**GOAL OF THE EXERCISE:**
Take each line from the material below that includes the string "параметр" and copy it.

= Beginning of Section =

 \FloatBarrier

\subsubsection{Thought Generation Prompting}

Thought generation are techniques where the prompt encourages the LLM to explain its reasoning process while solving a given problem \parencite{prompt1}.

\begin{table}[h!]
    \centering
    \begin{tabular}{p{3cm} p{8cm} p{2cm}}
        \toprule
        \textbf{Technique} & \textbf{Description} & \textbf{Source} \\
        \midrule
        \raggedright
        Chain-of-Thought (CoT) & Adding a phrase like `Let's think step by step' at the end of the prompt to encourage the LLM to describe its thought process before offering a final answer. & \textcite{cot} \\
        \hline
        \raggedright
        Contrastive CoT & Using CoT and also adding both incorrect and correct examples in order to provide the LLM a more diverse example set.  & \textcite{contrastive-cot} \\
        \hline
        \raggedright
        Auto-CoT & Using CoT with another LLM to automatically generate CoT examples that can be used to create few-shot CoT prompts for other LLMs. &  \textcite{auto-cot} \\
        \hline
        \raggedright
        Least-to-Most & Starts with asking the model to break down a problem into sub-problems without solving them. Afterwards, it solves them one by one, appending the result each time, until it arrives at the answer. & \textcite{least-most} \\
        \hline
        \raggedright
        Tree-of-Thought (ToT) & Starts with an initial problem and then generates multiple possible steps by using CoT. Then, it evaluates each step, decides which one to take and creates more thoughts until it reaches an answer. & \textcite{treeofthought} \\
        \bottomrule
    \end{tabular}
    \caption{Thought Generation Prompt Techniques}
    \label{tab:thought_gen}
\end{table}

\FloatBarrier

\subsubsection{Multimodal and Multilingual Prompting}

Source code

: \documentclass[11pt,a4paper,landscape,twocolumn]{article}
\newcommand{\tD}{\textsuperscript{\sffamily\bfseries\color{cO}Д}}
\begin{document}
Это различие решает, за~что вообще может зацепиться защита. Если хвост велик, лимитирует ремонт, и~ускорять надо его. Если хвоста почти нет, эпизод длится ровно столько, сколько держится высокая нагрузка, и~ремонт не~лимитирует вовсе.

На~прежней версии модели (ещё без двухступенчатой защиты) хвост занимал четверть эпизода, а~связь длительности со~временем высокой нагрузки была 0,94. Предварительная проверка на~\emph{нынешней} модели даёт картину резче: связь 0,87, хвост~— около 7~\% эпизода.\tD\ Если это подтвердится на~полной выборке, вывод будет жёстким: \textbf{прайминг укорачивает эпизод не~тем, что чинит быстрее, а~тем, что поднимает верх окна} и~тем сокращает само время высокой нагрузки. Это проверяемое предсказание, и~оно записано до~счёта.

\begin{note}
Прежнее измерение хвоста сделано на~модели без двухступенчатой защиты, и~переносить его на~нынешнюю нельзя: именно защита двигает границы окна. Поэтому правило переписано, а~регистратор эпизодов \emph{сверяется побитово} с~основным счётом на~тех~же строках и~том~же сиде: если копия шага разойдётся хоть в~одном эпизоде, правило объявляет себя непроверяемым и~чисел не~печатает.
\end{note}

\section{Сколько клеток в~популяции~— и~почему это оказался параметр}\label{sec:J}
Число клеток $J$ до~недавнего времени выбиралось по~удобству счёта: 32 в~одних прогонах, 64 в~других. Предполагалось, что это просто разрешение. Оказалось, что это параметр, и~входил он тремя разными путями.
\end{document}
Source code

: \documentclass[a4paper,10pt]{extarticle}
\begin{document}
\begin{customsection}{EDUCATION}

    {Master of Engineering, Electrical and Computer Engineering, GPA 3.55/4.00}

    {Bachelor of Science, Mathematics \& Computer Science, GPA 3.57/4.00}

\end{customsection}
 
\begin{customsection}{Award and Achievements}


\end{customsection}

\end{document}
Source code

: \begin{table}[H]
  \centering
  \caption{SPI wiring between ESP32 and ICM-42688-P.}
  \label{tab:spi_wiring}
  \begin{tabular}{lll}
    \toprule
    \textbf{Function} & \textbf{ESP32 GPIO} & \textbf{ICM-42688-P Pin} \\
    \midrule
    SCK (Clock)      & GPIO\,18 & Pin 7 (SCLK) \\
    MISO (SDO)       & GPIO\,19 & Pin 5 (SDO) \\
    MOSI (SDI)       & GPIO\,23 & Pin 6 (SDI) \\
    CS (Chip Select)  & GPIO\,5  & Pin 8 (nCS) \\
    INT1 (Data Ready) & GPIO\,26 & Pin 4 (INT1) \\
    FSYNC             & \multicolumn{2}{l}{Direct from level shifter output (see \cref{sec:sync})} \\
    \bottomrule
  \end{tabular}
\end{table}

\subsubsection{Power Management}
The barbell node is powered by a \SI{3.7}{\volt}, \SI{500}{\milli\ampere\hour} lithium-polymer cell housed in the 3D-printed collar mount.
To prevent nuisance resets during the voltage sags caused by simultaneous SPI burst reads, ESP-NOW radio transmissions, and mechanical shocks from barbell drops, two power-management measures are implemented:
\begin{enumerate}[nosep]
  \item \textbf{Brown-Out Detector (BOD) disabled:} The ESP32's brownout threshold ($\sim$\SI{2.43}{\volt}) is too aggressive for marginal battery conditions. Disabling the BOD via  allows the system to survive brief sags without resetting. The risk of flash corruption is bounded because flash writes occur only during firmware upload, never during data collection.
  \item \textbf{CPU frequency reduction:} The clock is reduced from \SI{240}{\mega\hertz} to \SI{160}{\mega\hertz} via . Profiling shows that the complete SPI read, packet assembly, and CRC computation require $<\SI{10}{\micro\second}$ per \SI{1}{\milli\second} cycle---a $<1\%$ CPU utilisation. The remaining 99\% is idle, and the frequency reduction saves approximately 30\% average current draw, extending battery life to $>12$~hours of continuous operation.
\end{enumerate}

= End of Section =
= Beginning of Section =

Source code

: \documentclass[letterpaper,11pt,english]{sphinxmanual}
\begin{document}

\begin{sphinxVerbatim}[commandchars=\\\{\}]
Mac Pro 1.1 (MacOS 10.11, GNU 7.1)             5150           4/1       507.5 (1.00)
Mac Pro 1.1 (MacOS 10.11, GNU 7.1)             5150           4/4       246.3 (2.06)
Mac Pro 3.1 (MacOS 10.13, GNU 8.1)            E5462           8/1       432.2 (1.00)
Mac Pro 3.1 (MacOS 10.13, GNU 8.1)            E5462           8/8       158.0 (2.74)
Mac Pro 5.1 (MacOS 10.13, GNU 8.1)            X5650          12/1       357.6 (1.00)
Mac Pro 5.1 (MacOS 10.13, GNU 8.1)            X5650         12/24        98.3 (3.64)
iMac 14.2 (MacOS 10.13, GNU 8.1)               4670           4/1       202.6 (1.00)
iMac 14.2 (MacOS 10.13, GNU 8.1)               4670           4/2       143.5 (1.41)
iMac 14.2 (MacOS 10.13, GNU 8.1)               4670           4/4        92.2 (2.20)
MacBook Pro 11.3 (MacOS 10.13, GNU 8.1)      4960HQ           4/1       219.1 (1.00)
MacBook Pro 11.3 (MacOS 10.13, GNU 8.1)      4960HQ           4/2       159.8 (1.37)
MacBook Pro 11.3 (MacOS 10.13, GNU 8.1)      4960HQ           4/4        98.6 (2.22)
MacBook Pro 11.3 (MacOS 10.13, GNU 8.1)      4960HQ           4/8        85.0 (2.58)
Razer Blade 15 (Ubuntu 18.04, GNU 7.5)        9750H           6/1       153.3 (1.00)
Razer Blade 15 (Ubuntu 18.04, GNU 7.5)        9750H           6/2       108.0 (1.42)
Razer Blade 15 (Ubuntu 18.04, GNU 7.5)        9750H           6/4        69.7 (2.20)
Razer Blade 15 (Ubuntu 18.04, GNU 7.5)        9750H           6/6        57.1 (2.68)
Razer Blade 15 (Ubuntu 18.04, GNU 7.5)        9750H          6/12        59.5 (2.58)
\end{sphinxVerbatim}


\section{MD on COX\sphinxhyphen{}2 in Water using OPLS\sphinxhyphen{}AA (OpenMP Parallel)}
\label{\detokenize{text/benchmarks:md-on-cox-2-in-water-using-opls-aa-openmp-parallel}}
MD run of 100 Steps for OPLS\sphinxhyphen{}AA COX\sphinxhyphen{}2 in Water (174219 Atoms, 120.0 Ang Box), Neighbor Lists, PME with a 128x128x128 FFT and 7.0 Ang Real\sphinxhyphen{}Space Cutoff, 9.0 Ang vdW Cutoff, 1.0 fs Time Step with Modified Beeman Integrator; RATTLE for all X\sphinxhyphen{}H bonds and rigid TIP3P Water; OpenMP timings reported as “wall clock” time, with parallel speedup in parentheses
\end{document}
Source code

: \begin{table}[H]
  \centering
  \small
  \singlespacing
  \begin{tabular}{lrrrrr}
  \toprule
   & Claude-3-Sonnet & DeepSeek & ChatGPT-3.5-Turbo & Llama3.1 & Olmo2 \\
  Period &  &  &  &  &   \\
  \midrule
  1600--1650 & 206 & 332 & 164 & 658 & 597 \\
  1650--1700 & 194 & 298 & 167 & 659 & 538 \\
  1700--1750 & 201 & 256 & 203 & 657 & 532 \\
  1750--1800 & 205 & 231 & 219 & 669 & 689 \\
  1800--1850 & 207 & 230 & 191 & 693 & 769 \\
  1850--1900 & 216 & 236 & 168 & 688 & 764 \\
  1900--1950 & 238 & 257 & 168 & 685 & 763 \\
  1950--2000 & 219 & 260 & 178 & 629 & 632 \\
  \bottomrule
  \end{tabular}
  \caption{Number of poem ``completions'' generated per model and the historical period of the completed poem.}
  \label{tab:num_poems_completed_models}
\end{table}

= End of Section =
= Beginning of Section =

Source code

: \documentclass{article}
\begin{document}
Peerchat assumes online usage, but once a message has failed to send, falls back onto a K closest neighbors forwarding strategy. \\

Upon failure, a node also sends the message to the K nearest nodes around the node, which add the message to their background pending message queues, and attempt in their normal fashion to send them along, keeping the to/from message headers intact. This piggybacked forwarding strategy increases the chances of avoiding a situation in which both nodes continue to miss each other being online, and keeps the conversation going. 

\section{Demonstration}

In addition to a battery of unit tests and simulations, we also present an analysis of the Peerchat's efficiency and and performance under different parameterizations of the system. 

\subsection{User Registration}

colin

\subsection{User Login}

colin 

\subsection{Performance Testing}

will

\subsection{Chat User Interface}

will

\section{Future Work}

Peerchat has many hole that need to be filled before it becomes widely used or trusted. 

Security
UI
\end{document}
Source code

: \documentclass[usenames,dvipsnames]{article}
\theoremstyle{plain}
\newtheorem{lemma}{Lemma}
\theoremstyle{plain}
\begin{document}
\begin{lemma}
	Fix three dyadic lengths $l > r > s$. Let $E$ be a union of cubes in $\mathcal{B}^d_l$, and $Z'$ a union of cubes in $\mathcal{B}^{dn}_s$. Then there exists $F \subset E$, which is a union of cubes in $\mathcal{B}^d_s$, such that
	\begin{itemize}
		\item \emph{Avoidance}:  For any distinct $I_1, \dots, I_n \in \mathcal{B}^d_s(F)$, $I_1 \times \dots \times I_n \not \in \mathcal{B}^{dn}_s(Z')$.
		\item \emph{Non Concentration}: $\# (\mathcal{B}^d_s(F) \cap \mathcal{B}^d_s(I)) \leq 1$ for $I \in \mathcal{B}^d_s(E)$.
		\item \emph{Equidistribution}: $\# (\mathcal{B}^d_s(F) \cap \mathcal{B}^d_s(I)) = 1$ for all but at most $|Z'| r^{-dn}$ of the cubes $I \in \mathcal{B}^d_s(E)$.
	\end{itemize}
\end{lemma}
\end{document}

= End of Section =

**WRITTEN REPLY:**
\section{Сколько клеток в~популяции~— и~почему это оказался параметр}\label{sec:J}
Число клеток $J$ до~недавнего времени выбиралось по~удобству счёта: 32 в~одних прогонах, 64 в~других. Предполагалось, что это просто разрешение. Оказалось, что это параметр, и~входил он тремя разными путями.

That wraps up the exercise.